Current studies in my laboratory are focused on extracellular mediators and their receptors and signaling pathways in relation to lung diseases other than lung cancer, mainly diseases of the "airways" such as asthma, pulmonary fibrosis and chronic bronchitis.
One focus is on the roles of the simple lipid mediator lysophosphatidic acid (LPA) in airway disease. LPA is known to be released at sites of tissue injury and to mediate wound repair, for example when we cut our finger. Many diseases of the lung, including asthma, chronic bronchitis, and pulmonary fibrosis, are thought to result from repeated lung injury followed by inappropriate repair responses that lead to an altered structure of the lung tissue. We published many studies showing disease-relevant effects of LPA on lung cells. Recent studies from other groups have now confirmed the importance of LPA in airway disease using knockout mice. We continue to work on this project, with a major focus the sources of this LPA and on identifying the specific LPA receptors and signaling pathways involved in these airway diseases.
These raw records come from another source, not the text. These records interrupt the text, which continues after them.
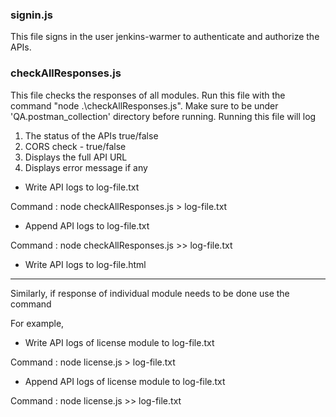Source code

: 
### signin.js
This file signs in the user jenkins-warmer to authenticate and authorize the APIs.

### checkAllResponses.js

This file checks the responses of all modules. 
Run this file with the command "node .\checkAllResponses.js". Make sure to be under 'QA.postman_collection' directory before running.
Running this file will log 
1. The status of the APIs true/false
2. CORS check - true/false
3. Displays the full API URL
4. Displays error message if any

 - Write API logs to log-file.txt 

Command : node checkAllResponses.js > log-file.txt

- Append API logs to log-file.txt 

Command : node checkAllResponses.js >> log-file.txt

- Write API logs to log-file.html

-----------------------------------------

Similarly, if response of individual module needs to be done use the command

For example, 

- Write API logs of license module to log-file.txt

Command : node license.js > log-file.txt

- Append API logs of license module to log-file.txt

Command : node license.js >> log-file.txt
The long-term goal is to identify drugs that alter the production, destruction, or actions of LPA to treat these lung diseases.
Another focus is on the cellular and molecular mechanisms involved in development of obstructive lung disease in agricultural workers exposed to animal barn dusts, especially hogbarn dust. Our recent studies have shown that an extract of this hogbarn dust both activates and then down-regulates receptors for epidermal growth factor (EGF receptors) on airway epithelial cells. LPA shares these effects with the hogbarn dust, and our prior studies of LPA regulation of EGF receptors is guiding our studies of the hogbarn dust effects. We are also working to identify the specific factors in the dust that mediate the disease-relevant effects on airway epithelial cells, which may allow us to develop new and more specific therapies.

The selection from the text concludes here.